O sistema de serviços e produtos é um conjunto de produtos e serviços que tem a capacidade de atender as necessidades de um usuário, sem que ele compre pelo produto ou serviço. Ou seja, o demandante paga pelo uso do produto ou serviço de outra pessoa. Os mercados de redistribuição são conceitos que abrangem mais a fundo a questão social. São associados às doações e trocas entre os indivíduos, são correlatos à transferência de propriedade, sem necessariamente haver monetização por uma das partes, como por exemplo, a doação de um imóvel. Os estilos de vida colaborativos são caracterizados pela partilha e troca de ativos intangíveis, como, por exemplo, tempo, espaço, habilidades e dinheiro. (BOTSMAN; ROGERS apud SILVEIRA; PETRINI; SANTOS, 2016, p. 299)
Na década de 90, o avanço da rede de internet e da comunicação ao redor do mundo, fez com que as transações online peer-to-peer fossem simplificadas, baixando o seu custo, o que fez a economia compartilhada ganhar força (SHIRKY, 2012). Sendo assim, é datado do final do último século, o surgimento dos primeiros projetos com base no modelo de negócios do compartilhamento de bens e serviços (SCHOR, 2014).
O primeiro teste de compartilhamento na rede foi o Napster, programa que permite downloads de músicas grátis. Contudo, foi proibido em 2001, sob acusações de pirataria e ilegalidade quanto aos direitos autorais. (MENDES; CEROY, 2015).
Apesar das principais iniciativas à época adotarem modelos igualmente ilegais, a praticidade e a comodidade de tais plataformas fomentaram a busca por outros meios legítimos de compartilhamento, o que culminou, no final da década, no surgimento de aplicativos como o Uber e o Airbnb – atualmente bastante populares. (MENDES; CEROY, 2015, p.7).
O crescente número de empresas com base no modelo de negócios da economia compartilhada expõe que a sociedade de consumo continua desejando consumir, mas afina-se com a ideia de fazê-lo de forma sustentável (LAVAQUIAL, 2015).

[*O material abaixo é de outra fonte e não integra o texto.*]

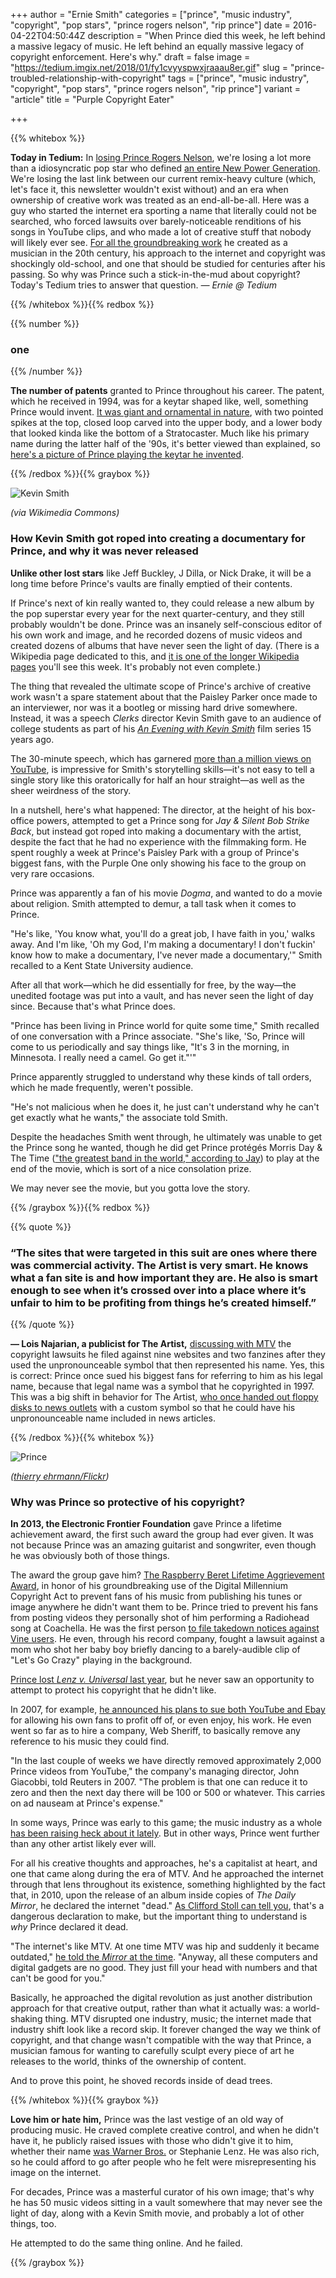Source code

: +++
author = "Ernie Smith"
categories = ["prince", "music industry", "copyright", "pop stars", "prince rogers nelson", "rip prince"]
date = 2016-04-22T04:50:44Z
description = "When Prince died this week, he left behind a massive legacy of music. He left behind an equally massive legacy of copyright enforcement. Here's why."
draft = false
image = "https://tedium.imgix.net/2018/01/fy1cvyyspwxjraaau8er.gif"
slug = "prince-troubled-relationship-with-copyright"
tags = ["prince", "music industry", "copyright", "pop stars", "prince rogers nelson", "rip prince"]
variant = "article"
title = "Purple Copyright Eater"

+++

{{% whitebox %}}

**Today in Tedium:** In [losing Prince Rogers Nelson](http://www.tmz.com/2016/04/21/prince-dead-at-57/), we're losing a lot more than a idiosyncratic pop star who defined [an entire New Power Generation](https://www.youtube.com/watch?v=1Lmq6RDn5O8). We're losing the last link between our current remix-heavy culture (which, let's face it, this newsletter wouldn't exist without) and an era when ownership of creative work was treated as an end-all-be-all. Here was a guy who started the internet era sporting a name that literally could not be searched, who forced lawsuits over barely-noticeable renditions of his songs in YouTube clips, and who made a lot of creative stuff that nobody will likely ever see. [For all the groundbreaking work](http://amzn.to/1QqW55R) he created as a musician in the 20th century, his approach to the internet and copyright was shockingly old-school, and one that should be studied for centuries after his passing. So why was Prince such a stick-in-the-mud about copyright? Today's Tedium tries to answer that question. *— Ernie @ Tedium*

{{% /whitebox %}}{{% redbox %}}

{{% number %}}
### one
{{% /number %}}

**The number of patents** granted to Prince throughout his career. The patent, which he received in 1994, was for a keytar shaped like, well, something Prince would invent. [It was giant and ornamental in nature](http://www.google.com/patents/USD349127#v=onepage&q&f=false), with two pointed spikes at the top, closed loop carved into the upper body, and a lower body that looked kinda like the bottom of a Stratocaster. Much like his primary name during the latter half of the '90s, it's better viewed than explained, so [here's a picture of Prince playing the keytar he invented](http://res.cloudinary.com/tedium/image/upload/v1461285401/tytqvrdcjrjju00r15kn.jpg).

{{% /redbox %}}{{% graybox %}}

![Kevin Smith](https://tedium.imgix.net/2018/01/itgmnnphtknkmwjqbf4s.jpg)

*(via Wikimedia Commons)*

### How Kevin Smith got roped into creating a documentary for Prince, and why it was never released

**Unlike other lost stars** like Jeff Buckley, J Dilla, or Nick Drake, it will be a long time before Prince's vaults are finally emptied of their contents.

If Prince's next of kin really wanted to, they could release a new album by the pop superstar every year for the next quarter-century, and they still probably wouldn't be done. Prince was an insanely self-conscious editor of his own work and image, and he recorded dozens of music videos and created dozens of albums that have never seen the light of day. (There is a Wikipedia page dedicated to this, and [it is one of the longer Wikipedia pages](https://www.wikiwand.com/en/Unreleased_Prince_projects) you'll see this week. It's probably not even complete.)

The thing that revealed the ultimate scope of Prince's archive of creative work wasn't a spare statement about that the Paisley Parker once made to an interviewer, nor was it a bootleg or missing hard drive somewhere. Instead, it was a speech *Clerks* director Kevin Smith gave to an audience of college students as part of his [*An Evening with Kevin Smith*](http://amzn.to/1Nn8DAA) film series 15 years ago.

The 30-minute speech, which has garnered [more than a million views on YouTube](https://www.youtube.com/watch?v=8LhcParuzpc), is impressive for Smith's storytelling skills—it's not easy to tell a single story like this oratorically for half an hour straight—as well as the sheer weirdness of the story. 

In a nutshell, here's what happened: The director, at the height of his box-office powers, attempted to get a Prince song for *Jay & Silent Bob Strike Back*, but instead got roped into making a documentary with the artist, despite the fact that he had no experience with the filmmaking form. He spent roughly a week at Prince's Paisley Park with a group of Prince's biggest fans, with the Purple One only showing his face to the group on very rare occasions.

Prince was apparently a fan of his movie *Dogma*, and wanted to do a movie about religion. Smith attempted to demur, a tall task when it comes to Prince.

"He's like, 'You know what, you'll do a great job, I have faith in you,' walks away. And I'm like, 'Oh my God, I'm making a documentary! I don't fuckin' know how to make a documentary, I've never made a documentary,'" Smith recalled to a Kent State University audience.

After all that work—which he did essentially for free, by the way—the unedited footage was put into a vault, and has never seen the light of day since. Because that's what Prince does.

"Prince has been living in Prince world for quite some time," Smith recalled of one conversation with a Prince associate. "She's like, 'So, Prince will come to us periodically and say things like, "It's 3 in the morning, in Minnesota. I really need a camel. Go get it."'"

Prince apparently struggled to understand why these kinds of tall orders, which he made frequently, weren't possible. 

"He's not malicious when he does it, he just can't understand why he can't get exactly what he wants," the associate told Smith.

Despite the headaches Smith went through, he ultimately was unable to get the Prince song he wanted, though he did get Prince protégés Morris Day & The Time (["the greatest band in the world," according to Jay](https://www.youtube.com/watch?v=CC-BUoFtZPA)) to play at the end of the movie, which is sort of a nice consolation prize.

We may never see the movie, but you gotta love the story.

{{% /graybox %}}{{% redbox %}}

{{% quote %}}
### “The sites that were targeted in this suit are ones where there was commercial activity. The Artist is very smart. He knows what a fan site is and how important they are. He also is smart enough to see when it’s crossed over into a place where it’s unfair to him to be profiting from things he’s created himself.”
{{% /quote %}}

**— Lois Najarian, a publicist for The Artist,** [discussing with MTV](http://www.mtv.com/news/512935/fanzine-claims-the-artist-wants-to-shut-it-down/) the copyright lawsuits he filed against nine websites and two fanzines after they used the unpronounceable symbol that then represented his name. Yes, this is correct: Prince once sued his biggest fans for referring to him as his legal name, because that legal name was a symbol that he copyrighted in 1997. This was a big shift in behavior for The Artist, [who once handed out floppy disks to news outlets](http://nymag.com/following/2016/04/princes-legendary-floppy-disk-symbol-font.html) with a custom symbol so that he could have his unpronounceable name included in news articles.

{{% /redbox %}}{{% whitebox %}}

![Prince](https://tedium.imgix.net/2018/01/v3f1zkwg5wswnks4dozt.jpg)

*([thierry ehrmann/Flickr](https://www.flickr.com/photos/home_of_chaos/4859191675/))*

### Why was Prince so protective of his copyright?

**In 2013, the Electronic Frontier Foundation** gave Prince a lifetime achievement award, the first such award the group had ever given. It was not because Prince was an amazing guitarist and songwriter, even though he was obviously both of those things.

The award the group gave him? [The Raspberry Beret Lifetime Aggrievement Award](https://www.eff.org/deeplinks/2013/05/prince-inducted-takedown-hall-shame-new-lifetime-aggrievement-award), in honor of his groundbreaking use of the Digital Millennium Copyright Act to prevent fans of his music from publishing his tunes or image anywhere he didn't want them to be. Prince tried to prevent his fans from posting videos they personally shot of him performing a Radiohead song at Coachella. He was the first person [to file takedown notices against Vine users](https://www.techdirt.com/articles/20130403/13353622562/heres-vine-video-prince-abused-dmca-to-takedown.shtml). He even, through his record company, fought a lawsuit against a mom who shot her baby boy briefly dancing to a barely-audible clip of "Let's Go Crazy" playing in the background.

[Prince lost *Lenz v. Universal* last year](http://www.npr.org/sections/thetwo-way/2015/09/14/440363919/dancing-baby-wins-copyright-case), but he never saw an opportunity to attempt to protect his copyright that he didn't like.

In 2007, for example, [he announced his plans to sue both YouTube and Ebay](http://www.reuters.com/article/us-prince-youtube-idUSL1364328420070913) for allowing his own fans to profit off of, or even enjoy, his work. He even went so far as to hire a company, Web Sheriff, to basically remove any reference to his music they could find.

"In the last couple of weeks we have directly removed approximately 2,000 Prince videos from YouTube," the company's managing director, John Giacobbi, told Reuters in 2007. "The problem is that one can reduce it to zero and then the next day there will be 100 or 500 or whatever. This carries on ad nauseam at Prince's expense."

In some ways, Prince was early to this game; the music industry as a whole [has been raising heck about it lately](http://associationsnow.com/2016/04/music-industry-time-update-digital-millennium-copyright-act/). But in other ways, Prince went further than any other artist likely ever will.

For all his creative thoughts and approaches, he's a capitalist at heart, and one that came along during the era of MTV. And he approached the internet through that lens throughout its existence, something highlighted by the fact that, in 2010, upon the release of an album inside copies of *The Daily Mirror*, he declared the internet "dead." [As Clifford Stoll can tell you](http://tedium.co/2015/12/21/stocking-stinkers-tedium-gift-guide/), that's a dangerous declaration to make, but the important thing to understand is *why* Prince declared it dead.

"The internet's like MTV. At one time MTV was hip and suddenly it became outdated," [he told the *Mirror* at the time](http://www.mirror.co.uk/3am/celebrity-news/inside-princes-bizarre-life-paisley-233220). "Anyway, all these computers and digital gadgets are no good. They just fill your head with numbers and that can't be good for you."

Basically, he approached the digital revolution as just another distribution approach for that creative output, rather than what it actually was: a world-shaking thing. MTV disrupted one industry, music; the internet made that industry shift look like a record skip. It forever changed the way we think of copyright, and that change wasn't compatible with the way that Prince, a musician famous for wanting to carefully sculpt every piece of art he releases to the world, thinks of the ownership of content.

And to prove this point, he shoved records inside of dead trees.

{{% /whitebox %}}{{% graybox %}}

**Love him or hate him,** Prince was the last vestige of an old way of producing music. He craved complete creative control, and when he didn't have it, he publicly raised issues with those who didn't give it to him, whether their name [was Warner Bros.](http://tedium.co/2015/11/03/contractually-obligated-to-suck/#fiveotherexamplesofterribleartcreatedbecauseofcontracts) or Stephanie Lenz. He was also rich, so he could afford to go after people who he felt were misrepresenting his image on the internet.

For decades, Prince was a masterful curator of his own image; that's why he has 50 music videos sitting in a vault somewhere that may never see the light of day, along with a Kevin Smith movie, and probably a lot of other things, too.

He attempted to do the same thing online. And he failed.

{{% /graybox %}}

Portanto, com o avanço da economia compartilhada, o ato de consumir pode ser encarado de outra maneira, uma vez que sua principal proposta é o reajuste das relações de oferta e demanda, visando minimizar a capacidade ociosa dos bens.
Um dos principais difusores dessa nova concepção econômica de relacionamento entre demandantes e ofertantes é o Airbnb. O Airbnb é uma plataforma online que conecta viajantes à procura de hospedagem a anfitriões com lugares que não estão sendo utilizados em sua residência (LAVAQUIAL, 2015).
O modelo Airbnb foi pensado com o objetivo simples de proporcionar aos viajantes, boas acomodações a um preço justo, regulado pela relação de oferta e demanda. Contudo, a Airbnb tornou-se possível, no mundo da cauda longa, pelo uso de tecnologia da informação, que permite o aprimoramento do encaixe entre oferta e demanda não mais limitado às ofertas programadas pelas organizações, mas conectado agora ao poder da plataforma em atrair novos atores únicos para a sua rede, para permitir que a oferta se adeque à demanda e não o contrário (LAVAQUIAL, 2015, p. 93).
Observa-se que há um trade off entre escassez de recursos naturais e constante crescente de demanda do nível de consumo da sociedade atual (DAUVERGNE, 2010). A Economia Compartilhada, expressa pelo modelo econômico de grandes empresas que se destacaram em seu mercado, pelo alto uso de tecnologia, aliado à realocação dos bens ociosos, caso da Airbnb e da Uber, se posiciona como uma alternativa no que diz respeito ao preenchimento das lacunas deixadas pela sociedade de consumo.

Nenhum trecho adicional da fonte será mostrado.